De quando em vez, o cinema português acaba por protagonizar ele próprio um filme. As demissões na SECA por causa dos júris escolhidos para a atribuição de financiamento é apenas o mais recente episódio de uma maquiavélica saga de jogos de poder. É mais sôfrega do que o "Senhor do Anéis", mais duradoura do que os 50 anos do "007" e mais tortuosa do que o mais rocambolesco produto da imaginação de Shakespeare.

Questões desta natureza remontam a tempos idos e a histórias antigas: processos obscuros, ódios figadais e posições inconciliáveis entre pessoas do meio artístico, burocratas, a "mens legislatoris" e gente do capital. São diferentes forças concertadas, propulsionadas por enquadramentos mentais e objectivos diferentes, a tentar puxar o poder decisório sobre o cinema para quadrantes antagónicos.

Talvez seja útil mencionar que o cinema português, como o temos vindo a conhecer, tem funcionado em grande medida em contraciclo. Por outras palavras, caso o cinema português não usufruísse do apoio do Estado e tivesse sido antes deixado à mercê das leis da procura e da oferta, provavelmente não existiria de todo.

No seguimento das conquistas e da notável capacidade organizativa do grupo do Cinema Novo, o cinema com pretensões artísticas foi consolidando poder e influência ao longo dos anos, através de vários meios, personalidades e instituições. Poder-se-á dizer que foi a prática privilegiada por um momento histórico. Entende-se. Tendo em conta a sua especificidade, num quadro de opção política de subsidiação parece fazer mais sentido apoiar um cinema deste género do que outro, mais popular e "teoricamente" mais atreito a melhores resultados de bilheteira.

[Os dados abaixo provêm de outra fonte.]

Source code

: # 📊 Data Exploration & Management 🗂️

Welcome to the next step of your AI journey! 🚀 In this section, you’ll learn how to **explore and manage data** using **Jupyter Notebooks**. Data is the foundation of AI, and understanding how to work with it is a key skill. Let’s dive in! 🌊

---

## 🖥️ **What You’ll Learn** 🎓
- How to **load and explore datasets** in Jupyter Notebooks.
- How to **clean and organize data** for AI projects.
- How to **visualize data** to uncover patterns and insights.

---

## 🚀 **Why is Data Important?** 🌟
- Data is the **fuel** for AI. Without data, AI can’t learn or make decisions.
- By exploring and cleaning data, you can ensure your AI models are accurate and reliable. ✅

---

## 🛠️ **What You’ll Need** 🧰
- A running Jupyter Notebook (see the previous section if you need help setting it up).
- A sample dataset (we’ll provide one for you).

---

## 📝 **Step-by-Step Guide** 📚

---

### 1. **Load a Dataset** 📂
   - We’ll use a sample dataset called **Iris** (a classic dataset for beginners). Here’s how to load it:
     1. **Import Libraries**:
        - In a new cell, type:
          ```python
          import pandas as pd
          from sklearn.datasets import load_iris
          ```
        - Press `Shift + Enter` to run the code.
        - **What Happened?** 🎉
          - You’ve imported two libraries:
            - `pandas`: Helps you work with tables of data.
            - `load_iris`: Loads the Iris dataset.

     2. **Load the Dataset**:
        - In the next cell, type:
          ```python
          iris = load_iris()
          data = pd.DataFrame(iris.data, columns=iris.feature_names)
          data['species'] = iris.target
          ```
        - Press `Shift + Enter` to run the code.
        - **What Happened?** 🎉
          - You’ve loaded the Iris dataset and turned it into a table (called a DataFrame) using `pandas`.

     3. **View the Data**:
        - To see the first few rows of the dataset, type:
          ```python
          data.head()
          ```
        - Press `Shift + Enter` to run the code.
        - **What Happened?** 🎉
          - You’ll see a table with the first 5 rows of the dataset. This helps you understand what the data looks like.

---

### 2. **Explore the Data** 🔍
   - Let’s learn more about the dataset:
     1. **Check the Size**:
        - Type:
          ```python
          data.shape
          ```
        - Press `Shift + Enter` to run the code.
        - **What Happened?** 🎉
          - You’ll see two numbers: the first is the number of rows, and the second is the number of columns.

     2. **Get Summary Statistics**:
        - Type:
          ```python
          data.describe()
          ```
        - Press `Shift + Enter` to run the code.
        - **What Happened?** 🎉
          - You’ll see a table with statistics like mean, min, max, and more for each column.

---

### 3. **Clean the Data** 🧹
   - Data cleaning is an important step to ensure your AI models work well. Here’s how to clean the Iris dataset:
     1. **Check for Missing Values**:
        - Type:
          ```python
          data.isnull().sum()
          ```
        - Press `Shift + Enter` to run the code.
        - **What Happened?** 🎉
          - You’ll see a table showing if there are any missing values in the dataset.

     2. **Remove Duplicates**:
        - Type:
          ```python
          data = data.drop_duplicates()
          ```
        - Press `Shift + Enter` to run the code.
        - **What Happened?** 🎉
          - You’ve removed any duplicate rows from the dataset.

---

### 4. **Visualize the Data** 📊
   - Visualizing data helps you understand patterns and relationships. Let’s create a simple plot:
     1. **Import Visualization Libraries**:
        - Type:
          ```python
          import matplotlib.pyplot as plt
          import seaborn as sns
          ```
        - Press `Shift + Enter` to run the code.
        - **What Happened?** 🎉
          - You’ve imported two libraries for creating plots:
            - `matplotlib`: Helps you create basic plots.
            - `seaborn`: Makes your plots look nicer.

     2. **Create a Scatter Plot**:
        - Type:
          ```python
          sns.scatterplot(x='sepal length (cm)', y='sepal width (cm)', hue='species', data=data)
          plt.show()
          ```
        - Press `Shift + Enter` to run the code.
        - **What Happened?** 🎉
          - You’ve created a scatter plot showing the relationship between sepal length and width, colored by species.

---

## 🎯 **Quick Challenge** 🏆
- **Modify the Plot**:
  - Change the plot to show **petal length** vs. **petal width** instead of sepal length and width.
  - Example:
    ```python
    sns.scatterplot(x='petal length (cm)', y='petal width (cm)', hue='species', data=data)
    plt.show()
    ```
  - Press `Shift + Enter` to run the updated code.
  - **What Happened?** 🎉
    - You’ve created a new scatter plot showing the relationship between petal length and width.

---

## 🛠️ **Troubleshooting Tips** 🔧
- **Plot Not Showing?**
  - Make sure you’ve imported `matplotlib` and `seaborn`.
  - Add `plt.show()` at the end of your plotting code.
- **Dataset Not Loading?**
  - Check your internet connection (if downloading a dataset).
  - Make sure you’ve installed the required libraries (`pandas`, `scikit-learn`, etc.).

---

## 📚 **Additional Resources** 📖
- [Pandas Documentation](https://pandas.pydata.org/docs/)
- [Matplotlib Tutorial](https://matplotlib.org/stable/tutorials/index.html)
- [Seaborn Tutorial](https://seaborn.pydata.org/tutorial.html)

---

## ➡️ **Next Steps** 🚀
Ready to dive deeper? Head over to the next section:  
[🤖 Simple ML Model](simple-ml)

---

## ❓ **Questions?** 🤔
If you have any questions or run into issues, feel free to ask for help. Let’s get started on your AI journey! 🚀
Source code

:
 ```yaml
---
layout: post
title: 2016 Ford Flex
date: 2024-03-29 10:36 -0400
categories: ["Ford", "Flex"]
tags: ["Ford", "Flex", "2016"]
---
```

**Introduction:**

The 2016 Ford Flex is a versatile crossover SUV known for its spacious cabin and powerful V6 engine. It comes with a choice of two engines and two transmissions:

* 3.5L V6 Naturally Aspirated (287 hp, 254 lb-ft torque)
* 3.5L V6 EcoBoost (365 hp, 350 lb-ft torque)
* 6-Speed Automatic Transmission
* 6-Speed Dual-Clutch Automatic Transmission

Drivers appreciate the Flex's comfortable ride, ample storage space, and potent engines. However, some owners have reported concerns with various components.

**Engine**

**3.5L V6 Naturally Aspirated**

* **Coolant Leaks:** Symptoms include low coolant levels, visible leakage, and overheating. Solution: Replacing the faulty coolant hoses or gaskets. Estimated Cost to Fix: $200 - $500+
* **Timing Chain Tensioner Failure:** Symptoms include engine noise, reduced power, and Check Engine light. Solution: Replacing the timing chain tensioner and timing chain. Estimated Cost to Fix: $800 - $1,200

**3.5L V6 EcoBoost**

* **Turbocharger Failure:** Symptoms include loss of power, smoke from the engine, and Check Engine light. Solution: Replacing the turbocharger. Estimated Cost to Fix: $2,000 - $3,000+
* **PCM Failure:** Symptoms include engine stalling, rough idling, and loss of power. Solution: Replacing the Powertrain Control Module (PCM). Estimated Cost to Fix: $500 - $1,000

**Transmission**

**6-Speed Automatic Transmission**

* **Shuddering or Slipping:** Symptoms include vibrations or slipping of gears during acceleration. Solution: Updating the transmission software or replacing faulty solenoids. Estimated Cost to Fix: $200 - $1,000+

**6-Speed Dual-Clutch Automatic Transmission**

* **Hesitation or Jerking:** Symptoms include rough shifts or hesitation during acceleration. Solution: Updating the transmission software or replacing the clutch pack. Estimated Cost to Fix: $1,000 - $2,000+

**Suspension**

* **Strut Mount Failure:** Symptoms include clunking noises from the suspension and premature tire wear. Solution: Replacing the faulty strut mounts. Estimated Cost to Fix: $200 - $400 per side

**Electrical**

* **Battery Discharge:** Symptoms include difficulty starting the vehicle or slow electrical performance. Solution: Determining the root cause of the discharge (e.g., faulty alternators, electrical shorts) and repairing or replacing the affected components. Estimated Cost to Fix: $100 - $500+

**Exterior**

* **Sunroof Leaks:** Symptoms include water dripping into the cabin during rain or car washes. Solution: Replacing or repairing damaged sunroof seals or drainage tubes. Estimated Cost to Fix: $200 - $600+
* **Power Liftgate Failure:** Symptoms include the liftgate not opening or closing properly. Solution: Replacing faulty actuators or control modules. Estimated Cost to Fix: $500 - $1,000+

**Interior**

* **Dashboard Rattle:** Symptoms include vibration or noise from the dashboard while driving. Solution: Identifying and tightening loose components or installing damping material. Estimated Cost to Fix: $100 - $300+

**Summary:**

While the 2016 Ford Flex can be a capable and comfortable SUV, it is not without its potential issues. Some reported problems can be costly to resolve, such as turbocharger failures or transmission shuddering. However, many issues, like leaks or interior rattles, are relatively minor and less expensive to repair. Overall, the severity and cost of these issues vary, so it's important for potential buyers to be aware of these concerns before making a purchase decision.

"Grosso modo", desde 1971 que assim é: a sucessiva legislação, de forma mais ou menos (in)operante, tem assegurado a distribuição de fundos que têm evitado o colapso de um sector que nunca alcançou ou almejou qualquer autonomia financeira. Tem sido possível a continuidade do trabalho de um punhado de realizadores e o início de carreira de alguns outros. Porém, este mecanismo não é de todo isento de problemas, uma vez que envolve decisões em torno do sempre subjectivo mérito artístico dos projectos e daquilo que ideologicamente se quer que o cinema seja ou deixe de ser.

Desde os anos 90 que os abalos no meio têm sido significativos, nomeadamente porque os grupos privados, suportados pela sua popularidade, começaram a constituir uma alternativa e uma oposição séria ao "statu quo" que o cinema artístico tem mantido. Talvez mais do que nunca, este cinema em Portugal assiste ao drama da rápida transferência do seu peso para o outro prato da balança. A roda roda. À mudança do tempo histórico correspondem novas escolhas. Há hoje uma geração emergente, com diferentes ambições para o cinema português, que desafia o velho/corrente paradigma. A questão é que este poderá ser um caminho radical e sem retorno, pois dificilmente haverá no futuro uma conjuntura de novo favorável às práticas mais independentes e autorais de cinema.